The problem with this from the CPGB’s point of view, of course, is that just a couple of weeks earlier Peter himself wrote an article openly calling on people to boycott half of Respect’s candidates in the coming election. According to the report in your paper, this absurd policy was approved at a CPGB aggregate with one lone dissenting voice.

I look forward to reading Peter’s next article advocating the expulsion of CPGB members from Respect for violating the democratically agreed Respect policy of actually supporting its candidates. However, as ‘consistency’ was not one of the four headings under which Ian Mahoney explained the CPGB’s approach to polemical exchange, I am not holding my breath.
Nick Bird
Lowestoft

Objection
In relation to Tom Delargy’s exclusion from the SSP Debate list, Peter Manson writes: “Disgracefully, not one comrade raised an objection to the appallingly high-handed treatment meted out.”
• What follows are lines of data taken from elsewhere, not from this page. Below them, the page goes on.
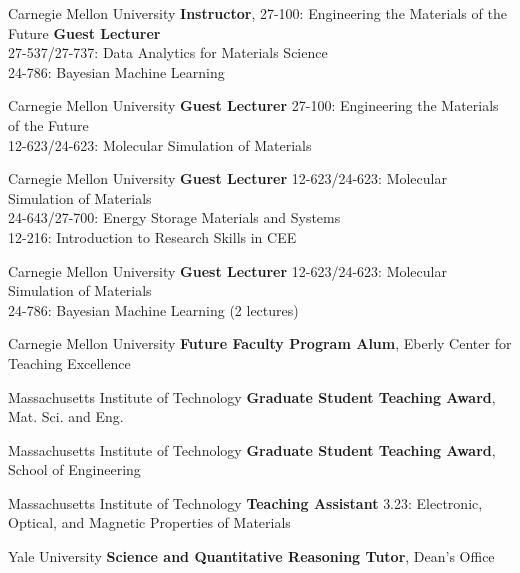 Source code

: \vspace{-1mm}
    {Carnegie Mellon University}
    {\textbf{Instructor}, 27-100: Engineering the Materials of the Future}{}
    {\textbf{Guest Lecturer}\\
    27-537/27-737: Data Analytics for Materials Science\\
    24-786: Bayesian Machine Learning}

\vspace{-3mm}
    {Carnegie Mellon University}
    {\textbf{Guest Lecturer}}
    {27-100: Engineering the Materials of the Future\\
    12-623/24-623: Molecular Simulation of Materials}

\vspace{-3mm}
    {Carnegie Mellon University}
    {\textbf{Guest Lecturer}}
    {12-623/24-623: Molecular Simulation of Materials\\
    24-643/27-700: Energy Storage Materials and Systems\\
    12-216: Introduction to Research Skills in CEE}

\vspace{-3mm}
    {Carnegie Mellon University}
    {\textbf{Guest Lecturer}}
    {12-623/24-623: Molecular Simulation of Materials\\
    24-786: Bayesian Machine Learning (2 lectures)}

\vspace{2.2mm}
\datedsubsectionnarrow{}
    {Carnegie Mellon University}
    {\textbf{Future Faculty Program Alum}, Eberly Center for Teaching Excellence}{}

\vspace{2.2mm}
    {Massachusetts Institute of Technology}
    {\textbf{Graduate Student Teaching Award}, Mat. Sci. and Eng.}{}

\datedsubsectionnarrow{}
    {Massachusetts Institute of Technology}
    {\textbf{Graduate Student Teaching Award}, School of Engineering}{}

\vspace{-3mm}
    {Massachusetts Institute of Technology}
    {\textbf{Teaching Assistant}}
    {3.23: Electronic, Optical, and Magnetic Properties of Materials}

\vspace{2.2mm}
    {Yale University}
    {\textbf{Science and Quantitative Reasoning Tutor}, Dean's Office}{}
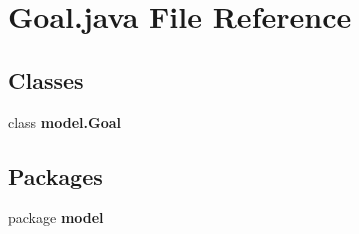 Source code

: \section{Goal.\+java File Reference}
\label{_goal_8java}
\subsection*{Classes}
\begin{DoxyCompactItemize}
\item 
class \textbf{ model.\+Goal}
\end{DoxyCompactItemize}
\subsection*{Packages}
\begin{DoxyCompactItemize}
\item 
package \textbf{ model}
\end{DoxyCompactItemize}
Yet on March 25 I posted the following: “I am against excluding Tom from the list. I don’t think he has written anything to justify exclusion. He does tend to personalise matters in his contributions, but his basic critique of others is political. We should be very reluctant to silence critical voices. It has a bad history.”
I wonder, though, why Tom himself has not raised his exclusion on the UK Left Network list.
Sandy McBurney
Workers Unity platform

Sloppy
Peter Manson’s article includes an attack on the Workers Unity platform of the SSP, where our alleged failure to defend comrade Tom Delargy and criticise his exclusion from the SSP Debate list is put forward.
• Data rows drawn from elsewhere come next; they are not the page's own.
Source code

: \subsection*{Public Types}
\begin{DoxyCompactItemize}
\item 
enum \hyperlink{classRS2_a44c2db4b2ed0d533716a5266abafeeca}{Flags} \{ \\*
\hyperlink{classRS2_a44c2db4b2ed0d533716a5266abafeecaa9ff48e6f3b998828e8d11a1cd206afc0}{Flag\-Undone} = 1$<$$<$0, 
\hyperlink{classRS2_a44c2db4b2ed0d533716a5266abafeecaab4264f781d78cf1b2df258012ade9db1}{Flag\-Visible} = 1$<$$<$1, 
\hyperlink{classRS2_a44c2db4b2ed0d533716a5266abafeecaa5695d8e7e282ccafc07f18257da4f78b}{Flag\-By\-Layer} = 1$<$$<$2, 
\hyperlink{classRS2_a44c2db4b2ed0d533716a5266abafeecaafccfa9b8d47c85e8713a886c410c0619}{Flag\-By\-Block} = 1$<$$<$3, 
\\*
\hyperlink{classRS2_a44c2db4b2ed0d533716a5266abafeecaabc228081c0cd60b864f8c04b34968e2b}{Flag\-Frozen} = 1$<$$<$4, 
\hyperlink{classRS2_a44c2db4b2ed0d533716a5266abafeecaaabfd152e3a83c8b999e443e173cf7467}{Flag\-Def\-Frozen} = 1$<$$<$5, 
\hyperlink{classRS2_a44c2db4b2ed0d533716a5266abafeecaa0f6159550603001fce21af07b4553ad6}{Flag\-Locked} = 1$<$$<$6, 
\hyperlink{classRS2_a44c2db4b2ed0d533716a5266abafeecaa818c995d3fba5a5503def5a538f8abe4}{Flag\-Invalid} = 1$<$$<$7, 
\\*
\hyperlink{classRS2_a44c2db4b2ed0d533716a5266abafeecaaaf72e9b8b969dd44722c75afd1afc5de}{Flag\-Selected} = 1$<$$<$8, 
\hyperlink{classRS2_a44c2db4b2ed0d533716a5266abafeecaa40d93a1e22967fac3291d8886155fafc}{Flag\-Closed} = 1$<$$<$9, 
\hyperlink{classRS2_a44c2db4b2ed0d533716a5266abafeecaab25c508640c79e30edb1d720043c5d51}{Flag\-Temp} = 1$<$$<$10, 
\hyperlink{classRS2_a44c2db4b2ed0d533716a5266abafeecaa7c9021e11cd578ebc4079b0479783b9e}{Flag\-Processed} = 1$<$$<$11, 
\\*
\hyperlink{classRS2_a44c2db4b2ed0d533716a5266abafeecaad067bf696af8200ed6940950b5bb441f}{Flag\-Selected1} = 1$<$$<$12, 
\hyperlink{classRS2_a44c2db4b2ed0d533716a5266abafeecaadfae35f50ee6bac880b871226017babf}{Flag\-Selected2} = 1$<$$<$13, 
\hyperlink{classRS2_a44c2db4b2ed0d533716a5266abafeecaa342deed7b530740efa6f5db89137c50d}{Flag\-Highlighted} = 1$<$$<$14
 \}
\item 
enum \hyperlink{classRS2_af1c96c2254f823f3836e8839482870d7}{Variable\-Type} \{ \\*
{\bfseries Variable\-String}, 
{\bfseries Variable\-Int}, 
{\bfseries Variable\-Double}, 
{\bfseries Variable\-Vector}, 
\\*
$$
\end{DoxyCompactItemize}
I believe we are due an apology on two grounds: one, as comrade Sandy McBurney has pointed out, we have defended comrade Delargy and protested his exclusion from the list. This is not the only occasion we have defended him against the nationalists of the SSP - despite our differences with Tom and the fact he has spent the last several months attacking Workers Unity on all the discussion lists he is on.

Secondly, it seems at best sloppy that you make allegations against us in your press without bothering to ask us our opinion on the matter or if we have any evidence to the contrary - you have in the past been willing to ask us for information, so why not this time? This is hardly the way to present an accurate picture of events, comrades.
Matthew Jones
Workers Unity

Raise our game
With regard to Peter Manson’s article, I am sitting in the Freedom of Speech cafe of Berkeley University surrounded by photos of students insisting on their rights in the 60s. The photos and articles bring home how vitally important freedom of speech really is.

I think Tom should have had the right to say what he did and have long argued that Eddie Truman is an abuser of power who ought to be removed as moderator of the SSP discussion list. I put a comment on the Workers Unity discussion forum to this effect at the time - as did Sandy McBurney.

Eddie’s intolerance always seems to be targeted at the same individuals - those who are against the independence position. It’s a bit like the old sketch on Not the nine o’clock news, where the police officer just happens to harass the same black man over and over again, while claiming that he has not really noticed the colour of the man’s skin to his superior (no doubt there will be a reply from Eddie in which I am accused of making him out to be a racist).

Having said that, it is difficult to hold the moderator to account for engaging in personal abuse if Tom and others then do the same thing - which is not to say that a one-off personal rebuke born out of frustration should be treated in the same way as routine personal abuse.

The WU platform does need to raise its game and we are trying to. We have created a website, held a fringe meeting at SSP conference and hope to create a pamphlet (something largely held back due to finances and not anything else - maybe the CPGB could help out here?).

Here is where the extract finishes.